We have a constitutional responsibility for oversight,” House Speaker Nancy Pelosi told reporters, a day after voters gave Democrats control of the House for the first time in eight years.
“This doesn’t mean we go looking for a fight. But it means that if we see a need to go forward, we will,” she said.
Incoming Democratic committee chairmen are expected to lead investigations into Trump’s long-hidden tax returns, possible conflicts of interest from his business empire and any collusion between Russia and Trump’s campaign team in the 2016 election.
Pelosi, who hopes to return as House speaker when the new Democratic majority takes over in January, said committee chairmen will decide how to proceed and make their recommendations to the Democratic caucus.
“But you can be sure of one thing: when we go down any of these paths, we’ll know what we’re doing and we’ll do it right,” said the 78-year-old San Francisco liberal.
Trump earlier threatened to forego any attempt at bipartisanship and urge retaliatory investigations against Democrats in the Senate, which Republicans retained on Tuesday.
“We’re going to do the same thing, and government comes to a halt, and I would blame them,” Trump said at a news conference.
Trump does not have the authority to order Senate investigations.
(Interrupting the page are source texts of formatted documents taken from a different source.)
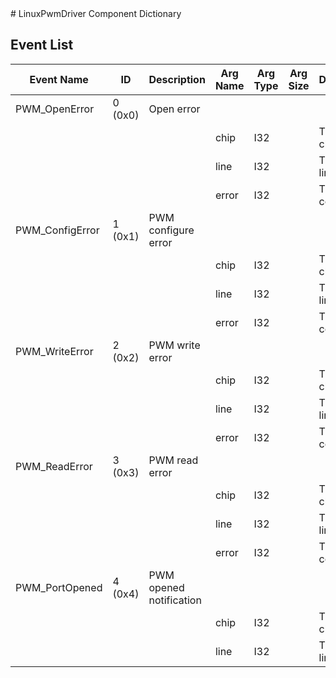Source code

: <title>LinuxPwmDriver Component Dictionary</title>
# LinuxPwmDriver Component Dictionary



## Event List

|Event Name|ID|Description|Arg Name|Arg Type|Arg Size|Description
|---|---|---|---|---|---|---|
|PWM_OpenError|0 (0x0)|Open error| | | | |
| | | |chip|I32||The PWM chip|    
| | | |line|I32||The PWM line|    
| | | |error|I32||The error code|    
|PWM_ConfigError|1 (0x1)|PWM configure error| | | | |
| | | |chip|I32||The PWM chip|    
| | | |line|I32||The PWM line|    
| | | |error|I32||The error code|    
|PWM_WriteError|2 (0x2)|PWM write error| | | | |
| | | |chip|I32||The PWM chip|    
| | | |line|I32||The PWM line|    
| | | |error|I32||The error code|    
|PWM_ReadError|3 (0x3)|PWM read error| | | | |
| | | |chip|I32||The PWM chip|    
| | | |line|I32||The PWM line|    
| | | |error|I32||The error code|    
|PWM_PortOpened|4 (0x4)|PWM opened notification| | | | |
| | | |chip|I32||The PWM chip|    
| | | |line|I32||The PWM line|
Senate Republican leader Mitch McConnell declined to comment on the possibility of retaliatory probes, which Trump first raised in a morning statement on Twitter.
Trump has never faced opposition party control in Congress as president. Democrats say their House majority will end the ability of Republican lawmakers to protect him from scrutiny.
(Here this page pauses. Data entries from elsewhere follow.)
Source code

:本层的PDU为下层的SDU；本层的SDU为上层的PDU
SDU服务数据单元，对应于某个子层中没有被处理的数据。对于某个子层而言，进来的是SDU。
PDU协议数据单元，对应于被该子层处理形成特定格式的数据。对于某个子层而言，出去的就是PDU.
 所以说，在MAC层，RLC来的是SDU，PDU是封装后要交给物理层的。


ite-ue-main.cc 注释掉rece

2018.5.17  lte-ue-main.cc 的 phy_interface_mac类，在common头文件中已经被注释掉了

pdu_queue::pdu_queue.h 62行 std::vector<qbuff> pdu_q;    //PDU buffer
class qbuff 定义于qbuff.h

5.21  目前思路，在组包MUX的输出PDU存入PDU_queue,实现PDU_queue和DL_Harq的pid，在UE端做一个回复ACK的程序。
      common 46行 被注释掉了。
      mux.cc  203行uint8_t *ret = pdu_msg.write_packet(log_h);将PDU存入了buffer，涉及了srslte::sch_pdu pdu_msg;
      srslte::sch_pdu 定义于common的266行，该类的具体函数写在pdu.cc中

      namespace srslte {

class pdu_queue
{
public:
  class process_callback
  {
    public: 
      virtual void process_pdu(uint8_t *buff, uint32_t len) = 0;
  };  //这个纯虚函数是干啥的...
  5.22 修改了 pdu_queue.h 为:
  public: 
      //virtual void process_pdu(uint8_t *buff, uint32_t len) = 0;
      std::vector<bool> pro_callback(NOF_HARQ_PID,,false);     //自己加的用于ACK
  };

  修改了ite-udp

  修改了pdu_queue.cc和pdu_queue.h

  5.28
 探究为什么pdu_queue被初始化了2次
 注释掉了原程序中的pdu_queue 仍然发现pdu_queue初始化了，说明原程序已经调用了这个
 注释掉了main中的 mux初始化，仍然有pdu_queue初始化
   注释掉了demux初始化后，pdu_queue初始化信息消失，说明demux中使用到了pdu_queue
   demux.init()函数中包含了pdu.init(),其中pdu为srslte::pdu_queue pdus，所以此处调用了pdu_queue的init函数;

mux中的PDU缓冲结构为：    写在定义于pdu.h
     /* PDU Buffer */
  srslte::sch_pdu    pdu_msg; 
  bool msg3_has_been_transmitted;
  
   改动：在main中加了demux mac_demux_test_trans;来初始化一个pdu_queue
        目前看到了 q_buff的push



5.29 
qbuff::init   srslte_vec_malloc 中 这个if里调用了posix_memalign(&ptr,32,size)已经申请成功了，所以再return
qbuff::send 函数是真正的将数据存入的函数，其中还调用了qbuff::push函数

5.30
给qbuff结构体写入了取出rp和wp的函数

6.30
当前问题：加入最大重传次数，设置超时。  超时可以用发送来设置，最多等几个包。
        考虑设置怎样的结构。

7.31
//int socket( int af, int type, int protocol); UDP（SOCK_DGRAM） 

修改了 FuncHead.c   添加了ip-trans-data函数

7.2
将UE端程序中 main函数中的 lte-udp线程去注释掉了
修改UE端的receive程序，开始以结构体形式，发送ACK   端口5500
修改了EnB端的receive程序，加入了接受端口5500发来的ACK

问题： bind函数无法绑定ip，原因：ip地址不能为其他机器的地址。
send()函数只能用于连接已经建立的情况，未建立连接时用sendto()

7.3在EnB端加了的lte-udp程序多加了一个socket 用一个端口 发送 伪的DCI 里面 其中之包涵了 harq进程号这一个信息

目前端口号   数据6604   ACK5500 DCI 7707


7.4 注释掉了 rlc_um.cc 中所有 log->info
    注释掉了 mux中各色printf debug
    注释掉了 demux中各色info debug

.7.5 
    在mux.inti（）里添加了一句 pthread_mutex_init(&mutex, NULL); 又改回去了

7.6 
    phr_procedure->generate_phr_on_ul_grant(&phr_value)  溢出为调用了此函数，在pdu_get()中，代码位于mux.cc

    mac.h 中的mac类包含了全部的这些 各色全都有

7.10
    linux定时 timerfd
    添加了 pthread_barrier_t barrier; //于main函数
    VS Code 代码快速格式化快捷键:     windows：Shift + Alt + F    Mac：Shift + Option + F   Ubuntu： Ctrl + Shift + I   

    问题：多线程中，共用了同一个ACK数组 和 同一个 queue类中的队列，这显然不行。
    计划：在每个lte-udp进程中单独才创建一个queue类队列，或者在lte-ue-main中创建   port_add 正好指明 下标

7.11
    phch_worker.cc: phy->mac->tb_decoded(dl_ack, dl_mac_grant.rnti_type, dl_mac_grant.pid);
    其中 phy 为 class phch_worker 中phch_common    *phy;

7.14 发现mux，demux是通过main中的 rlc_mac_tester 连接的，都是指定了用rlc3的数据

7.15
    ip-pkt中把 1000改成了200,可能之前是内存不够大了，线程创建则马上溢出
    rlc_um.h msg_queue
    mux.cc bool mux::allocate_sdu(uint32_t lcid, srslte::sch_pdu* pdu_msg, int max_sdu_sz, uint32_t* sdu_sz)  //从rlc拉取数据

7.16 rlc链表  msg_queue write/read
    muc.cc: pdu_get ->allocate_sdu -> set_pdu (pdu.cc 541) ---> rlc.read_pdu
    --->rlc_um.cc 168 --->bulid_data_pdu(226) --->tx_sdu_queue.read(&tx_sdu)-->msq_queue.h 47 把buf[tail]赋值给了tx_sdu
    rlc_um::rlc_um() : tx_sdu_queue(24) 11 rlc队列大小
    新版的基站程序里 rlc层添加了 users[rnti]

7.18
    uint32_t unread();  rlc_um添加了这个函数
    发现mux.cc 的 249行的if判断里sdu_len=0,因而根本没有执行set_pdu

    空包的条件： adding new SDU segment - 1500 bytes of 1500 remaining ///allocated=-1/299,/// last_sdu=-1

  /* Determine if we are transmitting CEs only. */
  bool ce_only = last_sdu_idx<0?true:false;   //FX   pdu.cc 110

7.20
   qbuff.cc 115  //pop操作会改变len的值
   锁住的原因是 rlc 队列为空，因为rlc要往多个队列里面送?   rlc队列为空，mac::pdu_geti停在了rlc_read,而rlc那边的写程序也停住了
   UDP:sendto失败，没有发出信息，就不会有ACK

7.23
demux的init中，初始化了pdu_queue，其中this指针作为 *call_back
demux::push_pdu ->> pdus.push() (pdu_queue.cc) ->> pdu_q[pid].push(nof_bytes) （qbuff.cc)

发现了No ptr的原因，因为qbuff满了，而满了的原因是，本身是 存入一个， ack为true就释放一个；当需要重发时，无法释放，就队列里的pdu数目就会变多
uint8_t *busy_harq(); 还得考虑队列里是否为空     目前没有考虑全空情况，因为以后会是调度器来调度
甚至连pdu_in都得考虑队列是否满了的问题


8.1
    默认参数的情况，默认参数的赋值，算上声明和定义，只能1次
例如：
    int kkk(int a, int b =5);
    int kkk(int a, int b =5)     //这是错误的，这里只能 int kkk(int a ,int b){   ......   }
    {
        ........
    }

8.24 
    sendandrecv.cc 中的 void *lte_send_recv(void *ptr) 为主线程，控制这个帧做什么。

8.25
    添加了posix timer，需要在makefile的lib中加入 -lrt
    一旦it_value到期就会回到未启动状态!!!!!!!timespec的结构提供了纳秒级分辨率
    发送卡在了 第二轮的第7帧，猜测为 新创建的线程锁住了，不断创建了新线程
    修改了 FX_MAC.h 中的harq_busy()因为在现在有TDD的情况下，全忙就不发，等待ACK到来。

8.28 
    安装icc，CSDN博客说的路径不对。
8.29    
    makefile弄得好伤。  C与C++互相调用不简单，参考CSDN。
“The American people have demanded accountability from their government,” Representative Jerrold Nadler, the New York Democrat poised to become chairman of the House Judiciary Committee, wrote on Twitter.
Trump “may not like it, but he and his administration will be held accountable to our laws and to the American people.”
The confrontational tone on both sides may preview what’s in store for the next two years of Trump’s presidency.
Nadler, once slammed by Trump as “one of the most egregious hacks in contemporary politics,” is among four senior Democrats who have clashed with the president in the past and will take over key House committees when the new Congress convenes.
The others are Elijah Cummings at the House Oversight Committee; Adam Schiff of the Intelligence Committee, slammed by Trump as “sleazy;” and Maxine Waters at the Financial Services Committee, whom Trump said has “extraordinarily low IQ.”
Chairing the committees – where they are currently the highest-ranking Democrats – will give these Democrats the power to demand documents and testimony from White House officials and figures in Trump’s campaign team and businesses, and to issue subpoenas if needed.
“I plan to shine a light on waste, fraud, and abuse in the Trump administration,” Cummings said on Wednesday.
“I want to probe senior administration officials across the government who have abused their positions of power and wasted taxpayer money, as well as President Trump’s decisions to act in his own financial self-interest,” he said in a statement.
The White House could respond to committee demands by citing executive privilege. That would likely result in court battles.
‘NOT NERVOUS’
Trump senior adviser Kellyanne Conway told CNN that House Democrats could encounter resistance from lawmakers within their own ranks who won swing districts.
“People like when you focus on the issues, not investigations,” Conway said. “The president’s not nervous about anything.”
A first salvo is expected to come from Representative Richard Neal, who will likely be the Democratic chairman of the tax-writing House Ways and Means Committee, and who has said he will demand Trump’s tax returns from Treasury Secretary Steven Mnuchin. That could set in motion a series of probes into any disclosures from the documents.
Trump on Wednesday reiterated his claim that the returns cannot be released due to an Internal Revenue Service audit.
Schiff has said his panel would probe allegations that Russian money may have been laundered though Trump businesses and that Moscow might have financial leverage over him.
Waters and other Democrats have been clamoring for details about Trump’s relationship with German-based Deutsche Bank and what it may know about links between the president and Russia.
Nadler’s panel would handle any effort to impeach Trump, depending on the outcome of Special Counsel Robert Mueller’s federal probe into Russian meddling in the 2016 U.S. elections and possible Trump campaign collusion with Moscow.
Trump denies any collusion and has long denounced Mueller’s investigation as a witch hunt. Moscow denies meddling.
Nadler has said any impeachment effort must be based on evidence of action to subvert the Constitution that is so overwhelming it would trouble even the president’s supporters.